=== What you have to do ===
When a line of the entries contains "failure", please list that line.

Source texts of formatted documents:
=== Begin Enclosure ===
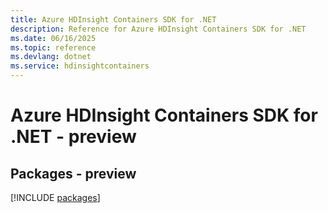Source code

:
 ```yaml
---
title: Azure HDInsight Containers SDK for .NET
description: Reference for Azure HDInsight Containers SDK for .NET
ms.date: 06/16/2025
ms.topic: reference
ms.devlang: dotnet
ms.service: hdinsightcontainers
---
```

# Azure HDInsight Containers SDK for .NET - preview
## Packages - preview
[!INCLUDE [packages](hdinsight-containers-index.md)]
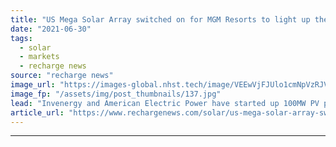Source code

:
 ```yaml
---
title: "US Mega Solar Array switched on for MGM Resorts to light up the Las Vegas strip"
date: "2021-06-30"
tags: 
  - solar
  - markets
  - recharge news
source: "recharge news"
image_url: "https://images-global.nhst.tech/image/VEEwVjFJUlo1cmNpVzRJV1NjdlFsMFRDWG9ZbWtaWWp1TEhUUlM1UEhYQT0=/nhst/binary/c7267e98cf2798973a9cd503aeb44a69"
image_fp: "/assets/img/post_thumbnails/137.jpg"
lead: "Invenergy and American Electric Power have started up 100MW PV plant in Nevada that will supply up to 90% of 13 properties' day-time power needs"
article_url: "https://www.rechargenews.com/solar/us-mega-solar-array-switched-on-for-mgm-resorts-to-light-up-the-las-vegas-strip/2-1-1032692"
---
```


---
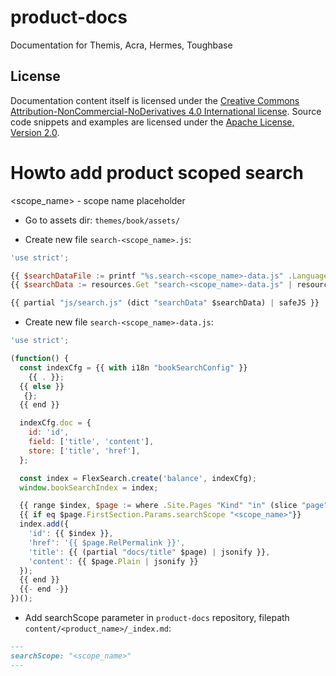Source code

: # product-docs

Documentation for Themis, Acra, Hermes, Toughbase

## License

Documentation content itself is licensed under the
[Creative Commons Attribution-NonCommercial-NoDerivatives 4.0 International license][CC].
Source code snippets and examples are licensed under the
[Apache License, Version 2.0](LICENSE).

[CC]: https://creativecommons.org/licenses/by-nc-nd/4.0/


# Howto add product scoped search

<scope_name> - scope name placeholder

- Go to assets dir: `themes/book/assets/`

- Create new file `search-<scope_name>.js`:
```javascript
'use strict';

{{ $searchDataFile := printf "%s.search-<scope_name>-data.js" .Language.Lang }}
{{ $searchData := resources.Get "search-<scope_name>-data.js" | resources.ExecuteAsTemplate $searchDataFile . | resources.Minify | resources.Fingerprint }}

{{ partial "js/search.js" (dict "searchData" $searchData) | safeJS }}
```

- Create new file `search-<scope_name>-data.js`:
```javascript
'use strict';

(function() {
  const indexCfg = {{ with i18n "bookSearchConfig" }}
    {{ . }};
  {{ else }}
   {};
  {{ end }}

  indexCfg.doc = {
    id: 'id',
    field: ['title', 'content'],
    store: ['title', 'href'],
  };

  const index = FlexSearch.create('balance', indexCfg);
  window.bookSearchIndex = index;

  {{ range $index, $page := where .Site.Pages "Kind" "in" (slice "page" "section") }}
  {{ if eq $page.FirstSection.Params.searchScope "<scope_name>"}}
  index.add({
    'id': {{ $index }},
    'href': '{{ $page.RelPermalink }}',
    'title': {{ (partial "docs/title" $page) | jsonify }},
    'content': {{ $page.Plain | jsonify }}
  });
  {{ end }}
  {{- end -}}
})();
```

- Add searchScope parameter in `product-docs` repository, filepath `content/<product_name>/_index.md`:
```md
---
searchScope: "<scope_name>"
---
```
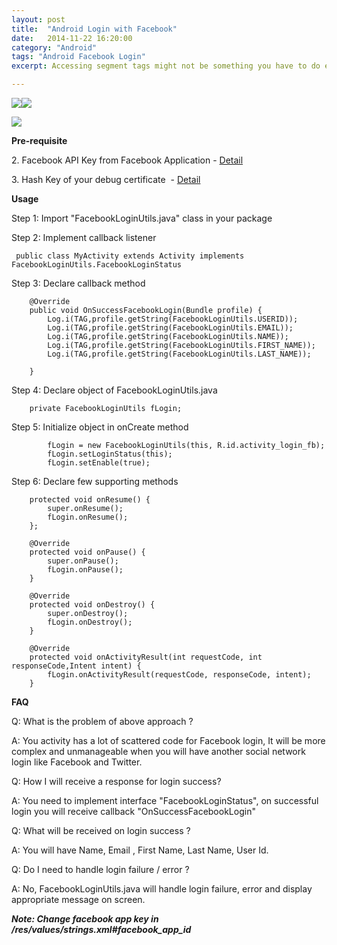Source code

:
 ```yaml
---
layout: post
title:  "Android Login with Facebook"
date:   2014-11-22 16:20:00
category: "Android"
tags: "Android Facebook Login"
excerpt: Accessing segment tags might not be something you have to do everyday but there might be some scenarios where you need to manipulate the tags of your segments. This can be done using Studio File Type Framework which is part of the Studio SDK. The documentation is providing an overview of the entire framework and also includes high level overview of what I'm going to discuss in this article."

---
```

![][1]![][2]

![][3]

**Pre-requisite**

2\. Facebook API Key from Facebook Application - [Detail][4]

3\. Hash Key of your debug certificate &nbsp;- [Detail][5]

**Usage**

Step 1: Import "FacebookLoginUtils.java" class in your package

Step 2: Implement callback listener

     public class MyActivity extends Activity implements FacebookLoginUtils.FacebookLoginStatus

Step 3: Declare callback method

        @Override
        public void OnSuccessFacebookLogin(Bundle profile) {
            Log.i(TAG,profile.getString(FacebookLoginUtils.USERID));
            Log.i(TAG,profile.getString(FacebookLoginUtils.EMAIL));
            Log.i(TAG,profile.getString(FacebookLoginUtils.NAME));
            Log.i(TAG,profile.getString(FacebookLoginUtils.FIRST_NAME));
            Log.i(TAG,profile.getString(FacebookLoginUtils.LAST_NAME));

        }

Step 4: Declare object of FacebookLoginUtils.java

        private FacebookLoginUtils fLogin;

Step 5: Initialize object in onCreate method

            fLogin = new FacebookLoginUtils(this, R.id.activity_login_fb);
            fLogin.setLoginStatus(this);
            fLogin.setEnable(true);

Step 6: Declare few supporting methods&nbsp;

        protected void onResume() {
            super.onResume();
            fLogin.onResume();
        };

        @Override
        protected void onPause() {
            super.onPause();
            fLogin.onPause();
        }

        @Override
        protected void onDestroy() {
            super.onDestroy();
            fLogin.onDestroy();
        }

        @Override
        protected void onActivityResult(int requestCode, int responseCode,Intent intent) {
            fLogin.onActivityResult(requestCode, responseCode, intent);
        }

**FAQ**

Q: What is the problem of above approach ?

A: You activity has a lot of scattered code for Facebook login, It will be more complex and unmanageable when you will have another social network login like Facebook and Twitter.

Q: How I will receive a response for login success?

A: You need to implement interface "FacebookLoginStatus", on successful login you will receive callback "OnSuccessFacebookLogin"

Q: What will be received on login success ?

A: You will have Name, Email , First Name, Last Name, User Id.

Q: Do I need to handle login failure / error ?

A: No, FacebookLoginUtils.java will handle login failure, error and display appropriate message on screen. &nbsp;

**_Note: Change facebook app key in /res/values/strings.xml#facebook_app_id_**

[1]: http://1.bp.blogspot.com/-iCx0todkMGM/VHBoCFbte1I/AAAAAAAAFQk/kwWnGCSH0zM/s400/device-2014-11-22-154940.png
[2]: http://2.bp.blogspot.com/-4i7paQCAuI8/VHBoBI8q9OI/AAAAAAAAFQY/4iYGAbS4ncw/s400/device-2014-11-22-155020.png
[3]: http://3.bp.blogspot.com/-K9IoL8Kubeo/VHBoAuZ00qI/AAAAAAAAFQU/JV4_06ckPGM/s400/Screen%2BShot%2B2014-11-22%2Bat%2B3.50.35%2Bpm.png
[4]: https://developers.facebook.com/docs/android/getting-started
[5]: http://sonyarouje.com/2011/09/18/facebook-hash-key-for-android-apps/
=== End Enclosure ===
=== Begin Enclosure ===
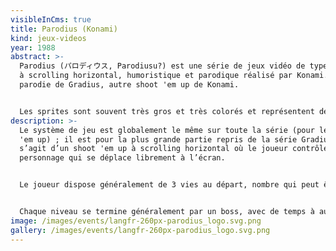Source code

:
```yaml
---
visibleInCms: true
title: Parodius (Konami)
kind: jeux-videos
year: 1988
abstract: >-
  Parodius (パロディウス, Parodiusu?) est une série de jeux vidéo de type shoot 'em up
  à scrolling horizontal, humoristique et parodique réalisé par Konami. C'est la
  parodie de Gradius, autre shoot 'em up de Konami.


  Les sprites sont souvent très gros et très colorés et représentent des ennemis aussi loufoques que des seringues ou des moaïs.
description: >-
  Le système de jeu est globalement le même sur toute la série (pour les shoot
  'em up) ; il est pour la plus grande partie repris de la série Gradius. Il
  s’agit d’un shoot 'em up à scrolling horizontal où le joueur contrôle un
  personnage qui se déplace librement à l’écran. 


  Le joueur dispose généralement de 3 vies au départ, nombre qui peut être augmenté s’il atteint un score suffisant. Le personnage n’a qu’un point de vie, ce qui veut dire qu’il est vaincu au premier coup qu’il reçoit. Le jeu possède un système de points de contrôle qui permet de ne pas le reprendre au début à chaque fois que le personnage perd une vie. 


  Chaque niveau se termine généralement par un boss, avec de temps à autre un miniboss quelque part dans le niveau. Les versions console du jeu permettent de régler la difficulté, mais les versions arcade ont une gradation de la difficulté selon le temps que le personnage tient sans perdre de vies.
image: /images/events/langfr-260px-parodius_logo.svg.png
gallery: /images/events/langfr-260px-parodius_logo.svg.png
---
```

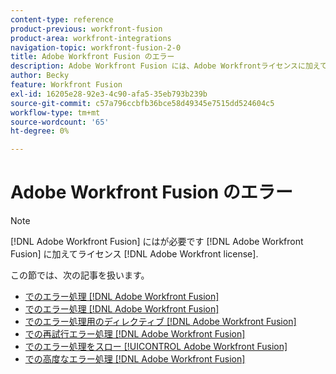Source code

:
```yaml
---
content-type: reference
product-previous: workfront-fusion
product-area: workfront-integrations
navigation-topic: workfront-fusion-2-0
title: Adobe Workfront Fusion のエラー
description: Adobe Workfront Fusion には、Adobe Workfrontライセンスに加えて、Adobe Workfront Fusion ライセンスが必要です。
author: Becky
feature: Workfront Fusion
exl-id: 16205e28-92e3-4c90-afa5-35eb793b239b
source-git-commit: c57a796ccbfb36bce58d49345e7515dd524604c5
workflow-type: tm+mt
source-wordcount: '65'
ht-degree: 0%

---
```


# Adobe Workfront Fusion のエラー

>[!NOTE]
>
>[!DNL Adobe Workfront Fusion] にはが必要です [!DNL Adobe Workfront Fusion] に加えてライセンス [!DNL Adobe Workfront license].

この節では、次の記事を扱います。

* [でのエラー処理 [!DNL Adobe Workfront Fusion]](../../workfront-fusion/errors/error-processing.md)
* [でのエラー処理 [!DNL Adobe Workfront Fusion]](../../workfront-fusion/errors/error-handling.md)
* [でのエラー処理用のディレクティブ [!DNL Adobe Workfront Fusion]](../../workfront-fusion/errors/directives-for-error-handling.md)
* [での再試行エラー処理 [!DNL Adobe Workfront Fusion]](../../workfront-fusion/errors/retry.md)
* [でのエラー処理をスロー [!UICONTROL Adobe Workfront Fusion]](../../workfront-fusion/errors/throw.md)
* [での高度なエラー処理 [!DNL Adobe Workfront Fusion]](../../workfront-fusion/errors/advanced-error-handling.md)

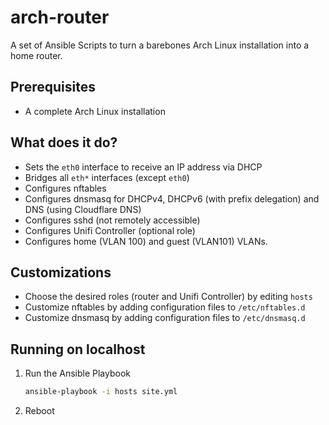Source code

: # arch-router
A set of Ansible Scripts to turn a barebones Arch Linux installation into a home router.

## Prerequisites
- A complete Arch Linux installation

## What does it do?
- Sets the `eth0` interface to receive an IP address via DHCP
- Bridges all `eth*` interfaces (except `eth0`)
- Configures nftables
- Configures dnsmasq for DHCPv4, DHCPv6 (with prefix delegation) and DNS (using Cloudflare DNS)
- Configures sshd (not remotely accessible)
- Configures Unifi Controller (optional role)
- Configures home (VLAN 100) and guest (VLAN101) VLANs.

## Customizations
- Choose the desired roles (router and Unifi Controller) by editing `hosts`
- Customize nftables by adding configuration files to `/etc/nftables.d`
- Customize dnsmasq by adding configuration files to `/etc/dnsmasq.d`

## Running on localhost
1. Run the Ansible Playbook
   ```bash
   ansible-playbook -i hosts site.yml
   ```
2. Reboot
=== End Enclosure ===
=== Begin Enclosure ===
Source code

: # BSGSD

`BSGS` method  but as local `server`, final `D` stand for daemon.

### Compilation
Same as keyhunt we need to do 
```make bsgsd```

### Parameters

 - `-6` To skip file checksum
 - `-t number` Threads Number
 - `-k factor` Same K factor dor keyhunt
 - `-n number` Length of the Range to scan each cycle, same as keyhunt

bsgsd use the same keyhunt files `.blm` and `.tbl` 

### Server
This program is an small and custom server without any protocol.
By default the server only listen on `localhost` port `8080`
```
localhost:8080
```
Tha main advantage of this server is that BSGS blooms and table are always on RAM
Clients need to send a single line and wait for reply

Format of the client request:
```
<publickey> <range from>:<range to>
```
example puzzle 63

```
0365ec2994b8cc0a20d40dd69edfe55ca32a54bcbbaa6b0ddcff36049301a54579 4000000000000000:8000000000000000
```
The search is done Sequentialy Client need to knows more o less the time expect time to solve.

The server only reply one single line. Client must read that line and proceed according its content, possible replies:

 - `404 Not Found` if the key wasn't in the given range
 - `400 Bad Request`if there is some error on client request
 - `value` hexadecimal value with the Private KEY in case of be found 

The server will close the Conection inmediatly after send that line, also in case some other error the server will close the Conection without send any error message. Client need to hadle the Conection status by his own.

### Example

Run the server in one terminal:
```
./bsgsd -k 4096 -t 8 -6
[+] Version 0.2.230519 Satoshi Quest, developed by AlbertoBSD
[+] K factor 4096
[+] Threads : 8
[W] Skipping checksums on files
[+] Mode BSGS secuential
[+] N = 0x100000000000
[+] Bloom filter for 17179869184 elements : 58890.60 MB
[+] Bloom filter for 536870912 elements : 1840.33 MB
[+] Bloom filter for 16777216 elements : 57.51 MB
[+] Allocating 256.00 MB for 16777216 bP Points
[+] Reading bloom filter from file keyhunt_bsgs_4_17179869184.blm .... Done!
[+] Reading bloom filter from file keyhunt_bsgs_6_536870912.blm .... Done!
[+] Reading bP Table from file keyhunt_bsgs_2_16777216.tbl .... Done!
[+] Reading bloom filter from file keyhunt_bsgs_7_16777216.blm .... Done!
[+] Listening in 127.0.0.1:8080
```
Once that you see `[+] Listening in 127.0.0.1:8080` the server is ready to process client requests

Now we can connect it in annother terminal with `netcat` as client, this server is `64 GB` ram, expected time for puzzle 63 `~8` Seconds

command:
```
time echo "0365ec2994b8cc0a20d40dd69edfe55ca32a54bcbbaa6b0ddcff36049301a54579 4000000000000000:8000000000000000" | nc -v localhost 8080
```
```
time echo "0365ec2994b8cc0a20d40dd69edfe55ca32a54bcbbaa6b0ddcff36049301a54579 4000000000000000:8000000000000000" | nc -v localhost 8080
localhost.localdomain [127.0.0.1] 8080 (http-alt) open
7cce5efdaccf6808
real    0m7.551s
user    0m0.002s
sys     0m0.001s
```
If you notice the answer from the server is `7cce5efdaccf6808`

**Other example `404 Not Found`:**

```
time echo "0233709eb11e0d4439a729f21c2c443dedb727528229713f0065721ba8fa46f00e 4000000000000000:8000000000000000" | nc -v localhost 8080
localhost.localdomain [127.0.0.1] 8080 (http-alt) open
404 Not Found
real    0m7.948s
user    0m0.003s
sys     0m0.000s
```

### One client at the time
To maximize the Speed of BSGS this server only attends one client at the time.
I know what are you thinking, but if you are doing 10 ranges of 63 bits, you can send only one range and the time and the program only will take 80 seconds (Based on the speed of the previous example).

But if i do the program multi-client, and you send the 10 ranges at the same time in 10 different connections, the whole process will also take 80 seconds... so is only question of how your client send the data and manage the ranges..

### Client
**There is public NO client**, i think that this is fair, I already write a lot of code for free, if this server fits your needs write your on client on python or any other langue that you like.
=== End Enclosure ===
=== Problem solution ===
Q: Do I need to handle login failure / error ?
A: No, FacebookLoginUtils.java will handle login failure, error and display appropriate message on screen. &nbsp;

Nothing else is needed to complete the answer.